# LaTEX2rtf et X11 ?



## Antiphon (2 Octobre 2004)

Bonjour,

J'ai besoin d'utiliser LaTEX2rtf, parce qu'on me réclame un article en .doc et qu'il est donc pour le moment en .pdf... Comment puis-je faire fonctionner cela sous Mac OS X ? Avec X11 ? Je suis perdu et c'est assez pressé... Merci pour votre aide !

Antiphon


----------



## iMatthieu (2 Octobre 2004)

Hello,

J'ai jamais utilisé LaTEX, mais voici deux articles en français sur son installation et utilisation :

http://www.xrings.net/xrings/article.php3?id_article=0274
http://www.xrings.net/xrings/article.php3?id_article=0276

Good luck !


----------



## Antiphon (2 Octobre 2004)

Merci pour la réponse, mais je ne suis pas sûr que l'installation passe par Latex (que je commence à maîtriser sérieusement), mais par x11 ou le Terminal... Seulement, je n'y connais rien...  Bon, la solution que j'ai trouvée, c'est d'installer un environnement Classic dans Mac OS X, et de télécharger la version Mac OS 9 de LaTEX2rtf.

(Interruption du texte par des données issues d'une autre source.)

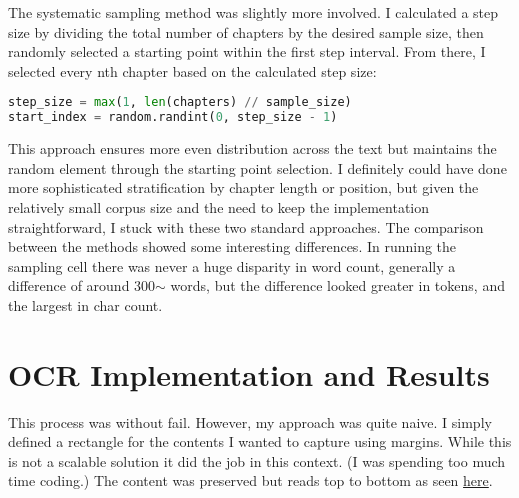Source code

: \documentclass[12pt]{article}
\begin{document}
The systematic sampling method was slightly more involved. I calculated a step size by dividing the total number of chapters by the desired sample size, then randomly selected a starting point within the first step interval. From there, I selected every nth chapter based on the calculated step size:

\begin{lstlisting}[language=Python]
step_size = max(1, len(chapters) // sample_size)
start_index = random.randint(0, step_size - 1)
\end{lstlisting}

This approach ensures more even distribution across the text but maintains the random element through the starting point selection. I definitely could have done more sophisticated stratification by chapter length or position, but given the relatively small corpus size and the need to keep the implementation straightforward, I stuck with these two standard approaches. The comparison between the methods showed some interesting differences. In running the sampling cell there was never a huge disparity in word count, generally a difference of around 300$\sim$ words, but the difference looked greater in tokens, and the largest in char count.

\section*{OCR Implementation and Results}

This process was without fail. However, my approach was quite naive. I simply defined a rectangle for the contents I wanted to capture using margins. While this is not a scalable solution it did the job in this context. (I was spending too much time coding.) The content was preserved but reads top to bottom as seen \href{https://github.com/marobinette/NaturalLanguageProcessing/blob/main/hw/week_4/OCR_me_electricalengineering_processed.txt}{here}.
\end{document}
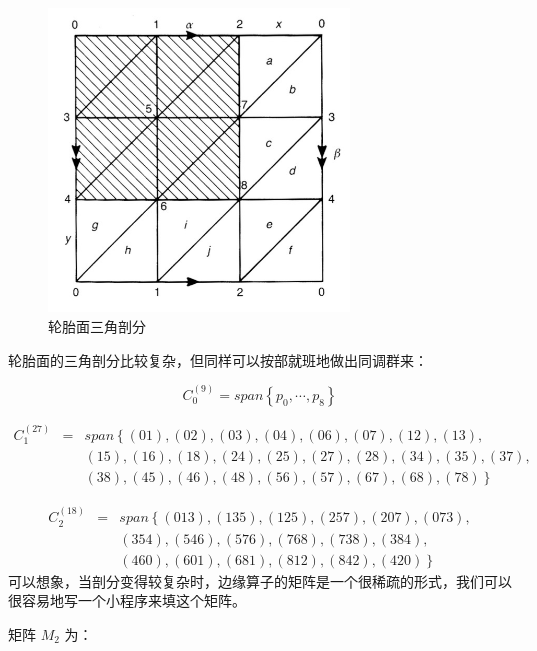 \documentclass[UTF8]{ctexart}
\begin{document}
\begin{figure}[H]
\begin{centering}
\includegraphics[width=8cm]{include/f2}
\par\end{centering}
\caption{轮胎面三角剖分}
\end{figure}
\noindent
轮胎面的三角剖分比较复杂，但同样可以按部就班地做出同调群来：

\begin{equation}
C_{0}^{(9)}=span\left\{ p_{0},\cdots,p_{8}\right\} 
\end{equation}

\begin{eqnarray}
C_{1}^{(27)} & = & span\left\{ (01),(02),(03),(04),(06),(07),(12),(13),\right.\nonumber \\
 &  & (15),(16),(18),(24),(25),(27),(28),(34),(35),(37),\nonumber \\
 &  & \left.(38),(45),(46),(48),(56),(57),(67),(68),(78)\right\} 
\end{eqnarray}

\begin{eqnarray}
C_{2}^{(18)} & = & span\left\{ (013),(135),(125),(257),(207),(073),\right.\nonumber \\
 &  & (354),(546),(576),(768),(738),(384),\nonumber \\
 &  & \left.(460),(601),(681),(812),(842),(420)\right\} 
\end{eqnarray}
可以想象，当剖分变得较复杂时，边缘算子的矩阵是一个很稀疏的形式，我们可以很容易地写一个小程序来填这个矩阵。

矩阵 $M_{2}$ 为：
\end{document}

Là, cela marche très bien, mais c'est moins confortable que si nous avions directement cela sous OS X... Si quelqu'un comprend ce qui faut faire, je suis toujours preneur...


----------



## iMatthieu (2 Octobre 2004)

T'as essayé de suivre l'article que je t'ai donné ? 

D'après ce que j'ai lu, il faut télécharger un truc appelé i-installer et ensuite tout se fait via cette app... D'ailleurs tout est expliqué pas à pas sur le site... Ils ne disent pas qu'il faut x11... Sinon je crois que tu peux aussi l'installer par fink mais c'est plus compliqué..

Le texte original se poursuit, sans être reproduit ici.